(Beginning of Records to process)
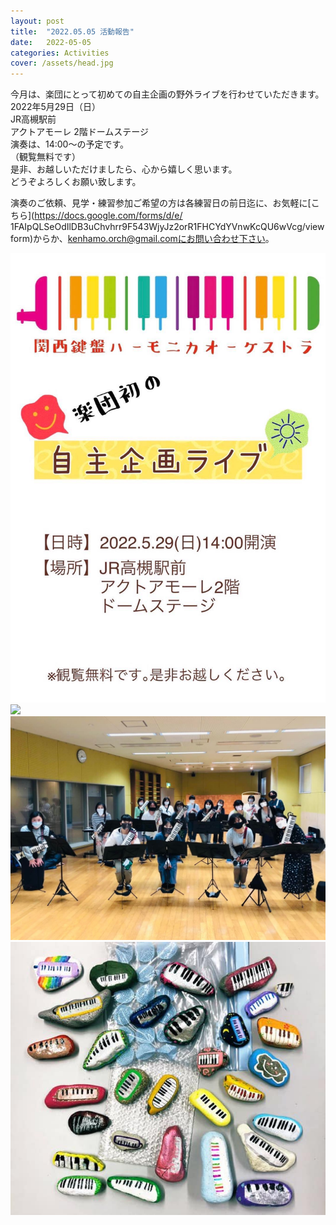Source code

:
 ```yaml
---
layout: post
title:  "2022.05.05 活動報告"
date:   2022-05-05 
categories: Activities
cover: /assets/head.jpg
---
```


今月は、楽団にとって初めての自主企画の野外ライブを行わせていただきます。  
2022年5月29日（日）  
JR高槻駅前  
アクトアモーレ 2階ドームステージ  
演奏は、14:00～の予定です。  
（観覧無料です）  
是非、お越しいただけましたら、心から嬉しく思います。  
どうぞよろしくお願い致します。  
  
演奏のご依頼、見学・練習参加ご希望の方は各練習日の前日迄に、お気軽に[こちら](https://docs.google.com/forms/d/e/  1FAIpQLSeOdIlDB3uChvhrr9F543WjyJz2orR1FHCYdYVnwKcQU6wVcg/viewform)からか、kenhamo.orch@gmail.comにお問い合わせ下さい。 
  
<img border="0" src="/assets/20220529_live.jpg">  
<img border="0" src="/assets/20220505-1.jpg">  
<img border="0" src="/assets/20220505-2.jpg">  
<img border="0" src="/assets/20220505-3.jpg">  

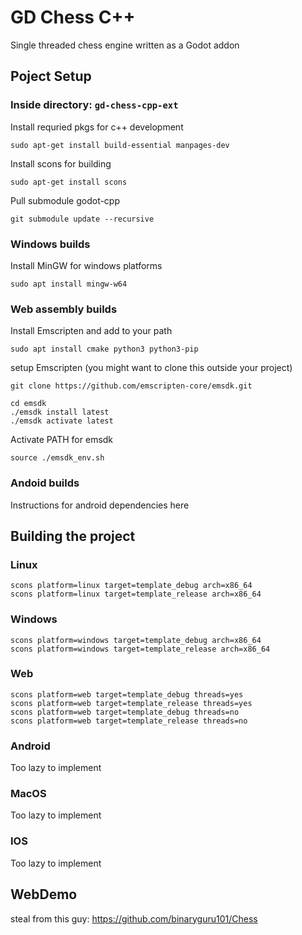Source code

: # GD Chess C++

Single threaded chess engine written as a Godot addon

## Poject Setup

### Inside directory: `gd-chess-cpp-ext`

Install requried pkgs for c++ development

```shell
sudo apt-get install build-essential manpages-dev
```

Install scons for building

```shell
sudo apt-get install scons
```

Pull submodule godot-cpp

```shell
git submodule update --recursive
```

### Windows builds

Install MinGW for windows platforms

```shell
sudo apt install mingw-w64
```

### Web assembly builds

Install Emscripten and add to your path

```shell
sudo apt install cmake python3 python3-pip
```

setup Emscripten (you might want to clone this outside your project)

```shell
git clone https://github.com/emscripten-core/emsdk.git
```

```shell
cd emsdk
./emsdk install latest
./emsdk activate latest
```

Activate PATH for emsdk

```shell
source ./emsdk_env.sh
```

### Andoid builds

Instructions for android dependencies here

## Building the project

### Linux

```shell
scons platform=linux target=template_debug arch=x86_64
scons platform=linux target=template_release arch=x86_64
```

### Windows

```shell
scons platform=windows target=template_debug arch=x86_64
scons platform=windows target=template_release arch=x86_64
```

### Web

```shell
scons platform=web target=template_debug threads=yes
scons platform=web target=template_release threads=yes
scons platform=web target=template_debug threads=no
scons platform=web target=template_release threads=no
```

### Android

Too lazy to implement

### MacOS

Too lazy to implement

### IOS

Too lazy to implement


## WebDemo
steal from this guy: https://github.com/binaryguru101/Chess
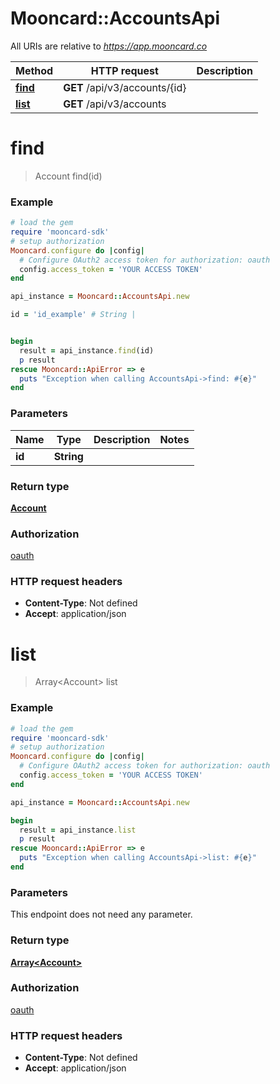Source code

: # Mooncard::AccountsApi

All URIs are relative to *https://app.mooncard.co*

Method | HTTP request | Description
------------- | ------------- | -------------
[**find**](AccountsApi.md#find) | **GET** /api/v3/accounts/{id} | 
[**list**](AccountsApi.md#list) | **GET** /api/v3/accounts | 


# **find**
> Account find(id)



### Example
```ruby
# load the gem
require 'mooncard-sdk'
# setup authorization
Mooncard.configure do |config|
  # Configure OAuth2 access token for authorization: oauth
  config.access_token = 'YOUR ACCESS TOKEN'
end

api_instance = Mooncard::AccountsApi.new

id = 'id_example' # String | 


begin
  result = api_instance.find(id)
  p result
rescue Mooncard::ApiError => e
  puts "Exception when calling AccountsApi->find: #{e}"
end
```

### Parameters

Name | Type | Description  | Notes
------------- | ------------- | ------------- | -------------
 **id** | **String**|  | 

### Return type

[**Account**](Account.md)

### Authorization

[oauth](../README.md#oauth)

### HTTP request headers

 - **Content-Type**: Not defined
 - **Accept**: application/json



# **list**
> Array&lt;Account&gt; list



### Example
```ruby
# load the gem
require 'mooncard-sdk'
# setup authorization
Mooncard.configure do |config|
  # Configure OAuth2 access token for authorization: oauth
  config.access_token = 'YOUR ACCESS TOKEN'
end

api_instance = Mooncard::AccountsApi.new

begin
  result = api_instance.list
  p result
rescue Mooncard::ApiError => e
  puts "Exception when calling AccountsApi->list: #{e}"
end
```

### Parameters
This endpoint does not need any parameter.

### Return type

[**Array&lt;Account&gt;**](Account.md)

### Authorization

[oauth](../README.md#oauth)

### HTTP request headers

 - **Content-Type**: Not defined
 - **Accept**: application/json



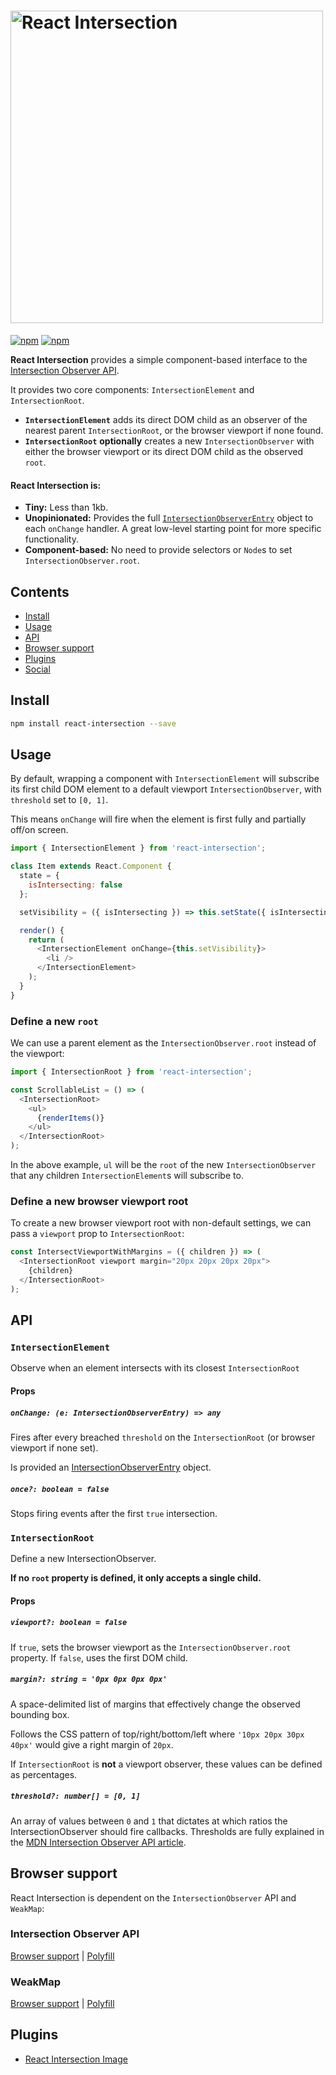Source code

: # <img alt="React Intersection" src="https://user-images.githubusercontent.com/7850794/34434126-db688af8-ec7b-11e7-9527-a7a2c37edc3b.png" width="500">

[![npm](https://img.shields.io/npm/v/react-intersection.svg?style=flat-square)](https://www.npmjs.com/package/react-intersection) [![npm](https://img.shields.io/npm/dm/react-intersection.svg?style=flat-square)](https://www.npmjs.com/package/react-intersection) 

**React Intersection** provides a simple component-based interface to the [Intersection Observer API](https://developer.mozilla.org/en-US/docs/Web/API/Intersection_Observer_API).

It provides two core components: `IntersectionElement` and `IntersectionRoot`.

- **`IntersectionElement`** adds its direct DOM child as an observer of the nearest parent `IntersectionRoot`, or the browser viewport if none found.
- **`IntersectionRoot`** **optionally** creates a new `IntersectionObserver` with either the browser viewport or its direct DOM child as the observed `root`.

#### React Intersection is:

- **Tiny:** Less than 1kb.
- **Unopinionated:** Provides the full [`IntersectionObserverEntry`](https://developer.mozilla.org/en-US/docs/Web/API/IntersectionObserverEntry) object to each `onChange` handler. A great low-level starting point for more specific functionality.
- **Component-based:** No need to provide selectors or `Node`s to set `IntersectionObserver.root`.

## Contents

- [Install](#install)
- [Usage](#usage)
- [API](#api)
- [Browser support](#browser_support)
- [Plugins](#plugins)
- [Social](#social)

## Install

```bash
npm install react-intersection --save
```

## Usage

By default, wrapping a component with `IntersectionElement` will subscribe its first child DOM element to a default viewport `IntersectionObserver`, with `threshold` set to `[0, 1]`.

This means `onChange` will fire when the element is first fully and partially off/on screen.

```javascript
import { IntersectionElement } from 'react-intersection';

class Item extends React.Component {
  state = {
    isIntersecting: false
  };

  setVisibility = ({ isIntersecting }) => this.setState({ isIntersecting });

  render() {
    return (
      <IntersectionElement onChange={this.setVisibility}>
        <li />
      </IntersectionElement>
    );
  }
}
```

### Define a new `root`

We can use a parent element as the `IntersectionObserver.root` instead of the viewport:

```javascript
import { IntersectionRoot } from 'react-intersection';

const ScrollableList = () => (
  <IntersectionRoot>
    <ul>
      {renderItems()}
    </ul>
  </IntersectionRoot>
);
```

In the above example, `ul` will be the `root` of the new `IntersectionObserver` that any children `IntersectionElement`s will subscribe to.

### Define a new browser viewport root

To create a new browser viewport root with non-default settings, we can pass a `viewport` prop to `IntersectionRoot`:

```javascript
const IntersectViewportWithMargins = ({ children }) => (
  <IntersectionRoot viewport margin="20px 20px 20px 20px">
    {children}
  </IntersectionRoot>
);
```

## API

### `IntersectionElement`

Observe when an element intersects with its closest `IntersectionRoot`

#### Props

##### `onChange: (e: IntersectionObserverEntry) => any`

Fires after every breached `threshold` on the `IntersectionRoot` (or browser viewport if none set).

Is provided an [IntersectionObserverEntry](https://developer.mozilla.org/en-US/docs/Web/API/IntersectionObserverEntry) object.

##### `once?: boolean = false`

Stops firing events after the first `true` intersection.

### `IntersectionRoot`

Define a new IntersectionObserver.

**If no `root` property is defined, it only accepts a single child.**

#### Props

##### `viewport?: boolean = false`

If `true`, sets the browser viewport as the `IntersectionObserver.root` property. If `false`, uses the first DOM child.

##### `margin?: string = '0px 0px 0px 0px'`

A space-delimited list of margins that effectively change the observed bounding box.

Follows the CSS pattern of top/right/bottom/left where `'10px 20px 30px 40px'` would give a right margin of `20px`.

If `IntersectionRoot` is **not** a viewport observer, these values can be defined as percentages.

##### `threshold?: number[] = [0, 1]`

An array of values between `0` and `1` that dictates at which ratios the IntersectionObserver should fire callbacks. Thresholds are fully explained in the [MDN Intersection Observer API article](https://developer.mozilla.org/en-US/docs/Web/API/Intersection_Observer_API#Thresholds).

## Browser support

React Intersection is dependent on the `IntersectionObserver` API and `WeakMap`:

### Intersection Observer API

[Browser support](https://developer.mozilla.org/en-US/docs/Web/API/Intersection_Observer_API#Browser_compatibility) | [Polyfill](https://www.npmjs.com/package/intersection-observer)

### WeakMap

[Browser support](https://developer.mozilla.org/en-US/docs/Web/JavaScript/Reference/Global_Objects/WeakMap#Browser_compatibility) | [Polyfill](https://www.npmjs.com/package/weakmap-polyfill)

## Plugins

- [React Intersection Image](https://github.com/drivetribe/react-intersection-image)

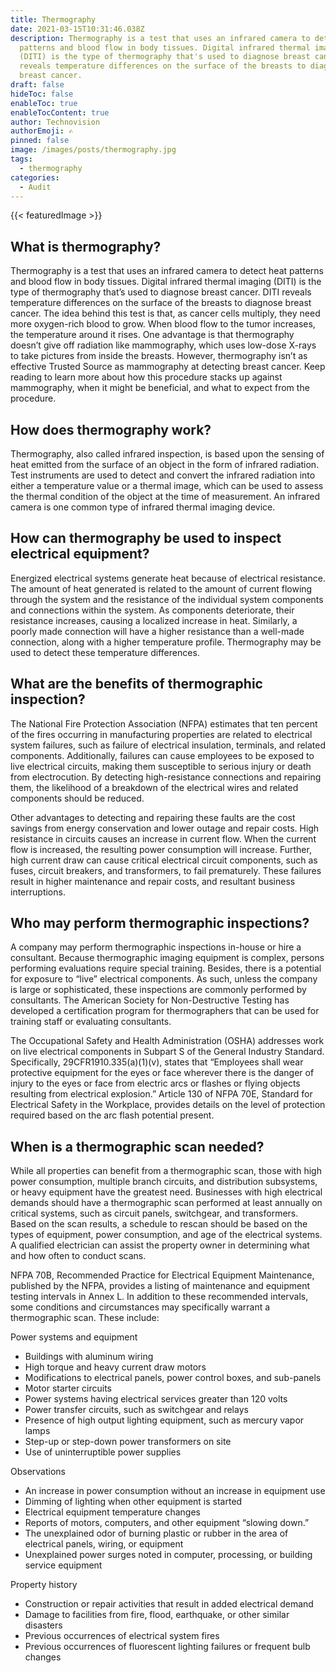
 ```yaml
---
title: Thermography
date: 2021-03-15T10:31:46.038Z
description: Thermography is a test that uses an infrared camera to detect heat
  patterns and blood flow in body tissues. Digital infrared thermal imaging
  (DITI) is the type of thermography that's used to diagnose breast cancer. DITI
  reveals temperature differences on the surface of the breasts to diagnose
  breast cancer.
draft: false
hideToc: false
enableToc: true
enableTocContent: true
author: Technovision
authorEmoji: ✍
pinned: false
image: /images/posts/thermography.jpg
tags:
  - thermography
categories:
  - Audit
---
```

{{< featuredImage >}}

## What is thermography?

Thermography is a test that uses an infrared camera to detect heat patterns and blood flow in body tissues. Digital infrared thermal imaging (DITI) is the type of thermography that’s used to diagnose breast cancer. DITI reveals temperature differences on the surface of the breasts to diagnose breast cancer. The idea behind this test is that, as cancer cells multiply, they need more oxygen-rich blood to grow. When blood flow to the tumor increases, the temperature around it rises. One advantage is that thermography doesn’t give off radiation like mammography, which uses low-dose X-rays to take pictures from inside the breasts. However, thermography isn’t as effective Trusted Source as mammography at detecting breast cancer. Keep reading to learn more about how this procedure stacks up against mammography, when it might be beneficial, and what to expect from the procedure.

## How does thermography work?

Thermography, also called infrared inspection, is based upon the sensing of heat emitted from the surface of an object in the form of infrared radiation. Test instruments are used to detect and convert the infrared radiation into either a temperature value or a thermal image, which can be used to assess the thermal condition of the object at the time of measurement. An infrared camera is one common type of infrared thermal imaging device.

## How can thermography be used to inspect electrical equipment?

Energized electrical systems generate heat because of electrical resistance. The amount of heat generated is related to the amount of current flowing through the system and the resistance of the individual system components and connections within the system. As components deteriorate, their resistance increases, causing a localized increase in heat. Similarly, a poorly made connection will have a higher resistance than a well-made connection, along with a higher temperature profile. Thermography may be used to detect these temperature differences.

## What are the benefits of thermographic inspection?

The National Fire Protection Association (NFPA) estimates that ten percent of the fires occurring in manufacturing properties are related to electrical system failures, such as failure of electrical insulation, terminals, and related components. Additionally, failures can cause employees to be exposed to live electrical circuits, making them susceptible to serious injury or death from electrocution. By detecting high-resistance connections and repairing them, the likelihood of a breakdown of the electrical wires and related components should be reduced.

Other advantages to detecting and repairing these faults are the cost savings from energy conservation and lower outage and repair costs. High resistance in circuits causes an increase in current flow. When the current flow is increased, the resulting power consumption will increase. Further, high current draw can cause critical electrical circuit components, such as fuses, circuit breakers, and transformers, to fail prematurely. These failures result in higher maintenance and repair costs, and resultant business interruptions.

## Who may perform thermographic inspections?

A company may perform thermographic inspections in-house or hire a consultant. Because thermographic imaging equipment is complex, persons performing evaluations require special training. Besides, there is a potential for exposure to “live” electrical components. As such, unless the company is large or sophisticated, these inspections are commonly performed by consultants. The American Society for Non-Destructive Testing has developed a certification program for thermographers that can be used for training staff or evaluating consultants.

The Occupational Safety and Health Administration (OSHA) addresses work on live electrical components in Subpart S of the General Industry Standard. Specifically, 29CFR1910.335(a)(1)(v), states that “Employees shall wear protective equipment for the eyes or face wherever there is the danger of injury to the eyes or face from electric arcs or flashes or flying objects resulting from electrical explosion.” Article 130 of NFPA 70E, Standard for Electrical Safety in the Workplace, provides details on the level of protection required based on the arc flash potential present.

## When is a thermographic scan needed?

While all properties can benefit from a thermographic scan, those with high power consumption, multiple branch circuits, and distribution subsystems, or heavy equipment have the greatest need. Businesses with high electrical demands should have a thermographic scan performed at least annually on critical systems, such as circuit panels, switchgear, and transformers. Based on the scan results, a schedule to rescan should be based on the types of equipment, power consumption, and age of the electrical systems. A qualified electrician can assist the property owner in determining what and how often to conduct scans.

NFPA 70B, Recommended Practice for Electrical Equipment Maintenance, published by the NFPA, provides a listing of maintenance and equipment testing intervals in Annex L. In addition to these recommended intervals, some conditions and circumstances may specifically warrant a thermographic scan. These include:

Power systems and equipment

* Buildings with aluminum wiring
* High torque and heavy current draw motors
* Modifications to electrical panels, power control boxes, and sub-panels
* Motor starter circuits
* Power systems having electrical services greater than 120 volts
* Power transfer circuits, such as switchgear and relays
* Presence of high output lighting equipment, such as mercury vapor lamps
* Step-up or step-down power transformers on site
* Use of uninterruptible power supplies

Observations

* An increase in power consumption without an increase in equipment use
* Dimming of lighting when other equipment is started
* Electrical equipment temperature changes
* Reports of motors, computers, and other equipment “slowing down.”
* The unexplained odor of burning plastic or rubber in the area of electrical panels, wiring, or equipment
* Unexplained power surges noted in computer, processing, or building service equipment

Property history

* Construction or repair activities that result in added electrical demand
* Damage to facilities from fire, flood, earthquake, or other similar disasters
* Previous occurrences of electrical system fires
* Previous occurrences of fluorescent lighting failures or frequent bulb changes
(End of Records to process)
* _Exercise description_
Your answer should consist of the lines above that hold the word "subscribe".

* _Answer to this problem_
By default, wrapping a component with `IntersectionElement` will subscribe its first child DOM element to a default viewport `IntersectionObserver`, with `threshold` set to `[0, 1]`.
In the above example, `ul` will be the `root` of the new `IntersectionObserver` that any children `IntersectionElement`s will subscribe to.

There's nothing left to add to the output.